Keats’s 1820 volume

The title page of Keats=s 1820 volume

200 years ago, on Monday 26June, the Morning Chronicle announced as ‘just published’ ‘LAMIA, ISABELLA, the EVE OF ST. AGNES, and other Poems. By John Keats, Author of  “Endymion”’. Those narrative romances had been selected to begin the book, and ‘other Poems’ included  the 1819 odes but not ‘Ode on Indolence’. That poem’s moment of gleeful self-vindication had passed, but its fruits were now apparent in the full list of contents:

Lamia

Isabella

The Eve of St. Agnes

Ode to a Nightingale

Ode on a Grecian Urn

Ode to Psyche

Fancy

Ode (‘Bards of passion and of mirth’)

Lines on the Mermaid Tavern

Robin Hood

To Autumn

Ode on Melancholy

Hyperion, a Fragment

‘Lines on the Mermaid Tavern’ is Keats’s  earliest poem represented here, ‘To Autumn’  his most recent. The book’s opening group of three romance narratives culminates with The Eve of St. Agnes, a midnight escape, and old Angela ‘palsy-twitch’d’ and dead.  Next follows  ‘Ode to a Nightingale’, first of three darkling ventures through landscapes of the imagination, reflecting  that ‘palsy shakes a few, sad, last gray hairs’ and speculating on art’s role in  a world subject to old age and ‘other woe’ hastened by time and change. ‘Ode to Psyche’, concluding in an ‘untrodden region’ tended by ‘the gardener Fancy’, offers a link to  fleeting pleasures of  ‘Fancy’ and the nostalgic, Shakespearean England of ‘Lines on the Mermaid Tavern’ and ‘Robin Hood’. Often said to be the slightest poem in this book, ‘Robin Hood’ announces its outlaw theme in a world where ‘honey / Can’t be got without hard money!’ and in so doing intersects neatly with the poem that follows. Foraging in the same callously material world, the ‘gleaner’ in ‘To Autumn’ is a  representative of all those in whose names  Hunt in The Examiner was calling for a revival of the spirit of Old England and Robin Hood. A note of valediction sounded at ‘To Autumn’’s  close  carries  through  to the forlorn farewells of ‘Ode on Melancholy’ and ‘Joy, whose hand is ever at his lips / Bidding adieu’ (22-3). Keats, knowing himself bound to forsake Fanny Brawne, had intended his book to close here.

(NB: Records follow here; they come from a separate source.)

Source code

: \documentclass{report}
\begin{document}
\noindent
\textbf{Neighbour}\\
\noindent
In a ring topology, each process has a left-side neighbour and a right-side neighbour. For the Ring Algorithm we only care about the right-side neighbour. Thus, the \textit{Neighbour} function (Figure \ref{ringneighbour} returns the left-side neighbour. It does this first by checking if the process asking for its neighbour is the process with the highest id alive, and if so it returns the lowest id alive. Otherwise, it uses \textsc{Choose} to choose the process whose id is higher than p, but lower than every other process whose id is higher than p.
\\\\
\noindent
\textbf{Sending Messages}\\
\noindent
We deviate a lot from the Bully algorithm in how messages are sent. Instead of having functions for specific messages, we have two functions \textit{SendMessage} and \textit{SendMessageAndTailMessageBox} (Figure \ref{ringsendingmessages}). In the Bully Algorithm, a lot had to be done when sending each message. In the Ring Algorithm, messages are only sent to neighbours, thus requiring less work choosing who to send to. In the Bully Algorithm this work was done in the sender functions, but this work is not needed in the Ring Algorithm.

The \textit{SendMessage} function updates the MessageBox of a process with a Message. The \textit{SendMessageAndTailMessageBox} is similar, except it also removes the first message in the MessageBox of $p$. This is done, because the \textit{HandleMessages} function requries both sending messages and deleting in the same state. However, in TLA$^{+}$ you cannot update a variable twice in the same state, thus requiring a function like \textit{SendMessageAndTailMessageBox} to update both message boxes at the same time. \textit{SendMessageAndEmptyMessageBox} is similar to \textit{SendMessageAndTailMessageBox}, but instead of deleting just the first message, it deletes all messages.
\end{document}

That Taylor and Hessey added Hyperion as a final poem destroyed the coherence of the twelve-poem volume, closing with ‘Ode on Melancholy’, that  Keats had projected.  It supplied a fragmentary coda, and tactlessly predicted that the poet would not live long enough to complete his epic in a single volume.[1]  Yet Taylor, Hessey and Woodhouse had acted in his best interests, for with Hyperion Keats’s third volume was evidently a much more substantial accomplishment than  Poems, by John Keats.

Lamia, Isabella, and the Eve of St. Agnes gathers together the extraordinary outpouring of the preceding year and a half in a volume that contains eight of the greatest poems in the English language. With  Lyrical Ballads (1798),  Keats’s third book is one of very few ‘landmark’ volumes in the English poetic tradition. It far surpasses Endymion and  Poems yet, touchingly, it is arranged on a principle Keats announced in his first book; once again,  his  ‘short pieces in the middle’ were written at ‘an earlier period than the rest of the Poems’. Still marking time, Keats was gathering himself and looking forward to what he might yet do.


[1] On this see especially R. S. White, John Keats, A Literary Life (Basingstoke, 2010),  217.